# Task statement
Report back each line of the records that contains the string "pageanchor".

[Plain-text document sources]
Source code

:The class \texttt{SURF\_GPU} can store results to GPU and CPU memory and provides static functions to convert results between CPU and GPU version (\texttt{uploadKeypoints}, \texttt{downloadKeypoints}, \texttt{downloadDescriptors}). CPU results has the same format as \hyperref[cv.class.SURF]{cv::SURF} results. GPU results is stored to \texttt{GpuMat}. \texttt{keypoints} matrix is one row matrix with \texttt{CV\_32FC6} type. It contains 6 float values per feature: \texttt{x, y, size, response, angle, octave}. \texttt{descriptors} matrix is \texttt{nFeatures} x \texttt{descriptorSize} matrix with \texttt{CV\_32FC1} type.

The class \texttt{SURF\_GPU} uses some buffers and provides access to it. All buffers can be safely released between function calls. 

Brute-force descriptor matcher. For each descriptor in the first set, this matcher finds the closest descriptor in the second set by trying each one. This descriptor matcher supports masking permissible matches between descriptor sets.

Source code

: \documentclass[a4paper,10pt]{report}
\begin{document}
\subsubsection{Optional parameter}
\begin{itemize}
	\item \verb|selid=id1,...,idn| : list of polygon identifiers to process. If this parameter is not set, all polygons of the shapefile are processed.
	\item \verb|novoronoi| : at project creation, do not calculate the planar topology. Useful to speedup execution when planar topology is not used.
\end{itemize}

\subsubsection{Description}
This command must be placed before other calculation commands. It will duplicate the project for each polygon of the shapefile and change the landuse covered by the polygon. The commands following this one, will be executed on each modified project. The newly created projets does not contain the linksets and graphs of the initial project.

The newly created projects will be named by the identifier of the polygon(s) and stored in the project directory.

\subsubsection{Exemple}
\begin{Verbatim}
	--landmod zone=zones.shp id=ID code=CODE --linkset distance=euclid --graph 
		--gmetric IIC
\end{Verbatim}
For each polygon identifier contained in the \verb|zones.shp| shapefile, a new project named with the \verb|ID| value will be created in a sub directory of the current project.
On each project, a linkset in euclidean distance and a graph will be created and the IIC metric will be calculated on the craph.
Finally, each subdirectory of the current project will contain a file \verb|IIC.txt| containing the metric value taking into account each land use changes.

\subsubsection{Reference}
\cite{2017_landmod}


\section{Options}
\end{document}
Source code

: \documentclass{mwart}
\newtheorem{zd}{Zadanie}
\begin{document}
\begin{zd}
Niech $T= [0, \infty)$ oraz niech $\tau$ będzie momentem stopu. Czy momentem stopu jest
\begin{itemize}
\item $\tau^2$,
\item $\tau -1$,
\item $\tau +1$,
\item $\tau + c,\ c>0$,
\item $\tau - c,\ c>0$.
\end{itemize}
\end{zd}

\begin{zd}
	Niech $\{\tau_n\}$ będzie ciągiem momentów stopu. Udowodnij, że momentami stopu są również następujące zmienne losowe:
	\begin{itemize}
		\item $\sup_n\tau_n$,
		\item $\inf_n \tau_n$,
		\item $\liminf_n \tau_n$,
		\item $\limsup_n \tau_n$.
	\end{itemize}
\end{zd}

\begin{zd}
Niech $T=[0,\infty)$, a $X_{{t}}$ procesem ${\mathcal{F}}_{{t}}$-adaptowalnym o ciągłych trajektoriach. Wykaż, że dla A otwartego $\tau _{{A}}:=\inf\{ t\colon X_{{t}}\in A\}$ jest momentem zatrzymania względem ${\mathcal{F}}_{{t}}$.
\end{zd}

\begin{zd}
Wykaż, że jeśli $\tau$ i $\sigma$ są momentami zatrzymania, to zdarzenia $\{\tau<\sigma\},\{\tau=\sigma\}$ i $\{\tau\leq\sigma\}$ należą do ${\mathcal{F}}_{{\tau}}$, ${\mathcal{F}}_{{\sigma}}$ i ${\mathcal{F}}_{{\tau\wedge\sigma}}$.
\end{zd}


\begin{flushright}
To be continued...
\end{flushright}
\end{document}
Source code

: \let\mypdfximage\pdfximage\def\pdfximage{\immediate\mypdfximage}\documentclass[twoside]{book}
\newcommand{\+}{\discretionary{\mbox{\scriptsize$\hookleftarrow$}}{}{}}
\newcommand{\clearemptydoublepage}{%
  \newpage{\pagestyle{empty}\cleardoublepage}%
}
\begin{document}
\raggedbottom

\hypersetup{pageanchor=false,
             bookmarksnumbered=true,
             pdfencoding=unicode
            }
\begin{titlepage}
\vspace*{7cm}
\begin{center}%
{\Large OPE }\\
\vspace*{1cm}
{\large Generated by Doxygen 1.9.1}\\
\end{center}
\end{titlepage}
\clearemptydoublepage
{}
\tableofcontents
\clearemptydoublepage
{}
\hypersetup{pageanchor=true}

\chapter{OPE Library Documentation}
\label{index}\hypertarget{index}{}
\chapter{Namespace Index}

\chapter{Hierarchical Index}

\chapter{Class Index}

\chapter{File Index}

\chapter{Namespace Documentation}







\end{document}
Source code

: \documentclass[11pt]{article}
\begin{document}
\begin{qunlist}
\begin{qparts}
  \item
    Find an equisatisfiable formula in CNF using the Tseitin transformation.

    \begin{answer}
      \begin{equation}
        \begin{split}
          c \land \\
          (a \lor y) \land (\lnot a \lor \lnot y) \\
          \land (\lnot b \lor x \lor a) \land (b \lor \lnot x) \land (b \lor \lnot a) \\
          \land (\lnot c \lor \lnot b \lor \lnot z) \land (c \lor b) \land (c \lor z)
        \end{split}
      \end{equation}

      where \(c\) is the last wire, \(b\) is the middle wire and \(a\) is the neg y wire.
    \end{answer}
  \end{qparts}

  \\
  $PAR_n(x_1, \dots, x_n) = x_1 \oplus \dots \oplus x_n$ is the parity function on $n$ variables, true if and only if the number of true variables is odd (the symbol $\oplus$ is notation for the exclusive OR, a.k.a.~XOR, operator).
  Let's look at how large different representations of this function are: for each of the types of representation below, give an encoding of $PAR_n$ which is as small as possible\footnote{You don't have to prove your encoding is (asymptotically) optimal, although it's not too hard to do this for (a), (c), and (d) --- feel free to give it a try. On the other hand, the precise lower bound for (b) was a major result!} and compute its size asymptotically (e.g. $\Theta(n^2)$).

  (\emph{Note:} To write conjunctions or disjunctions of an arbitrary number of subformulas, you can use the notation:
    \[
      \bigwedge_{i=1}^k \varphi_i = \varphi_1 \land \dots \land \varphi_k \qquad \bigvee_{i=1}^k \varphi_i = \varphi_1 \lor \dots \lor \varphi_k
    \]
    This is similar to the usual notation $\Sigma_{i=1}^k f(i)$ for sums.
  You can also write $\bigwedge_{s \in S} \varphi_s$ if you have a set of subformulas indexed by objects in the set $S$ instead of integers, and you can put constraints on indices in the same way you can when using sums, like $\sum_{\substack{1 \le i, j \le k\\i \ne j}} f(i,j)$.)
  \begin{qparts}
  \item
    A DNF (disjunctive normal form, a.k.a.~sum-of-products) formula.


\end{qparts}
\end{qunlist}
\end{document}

# Solution for this exercise
\hypersetup{pageanchor=false,
\hypersetup{pageanchor=true}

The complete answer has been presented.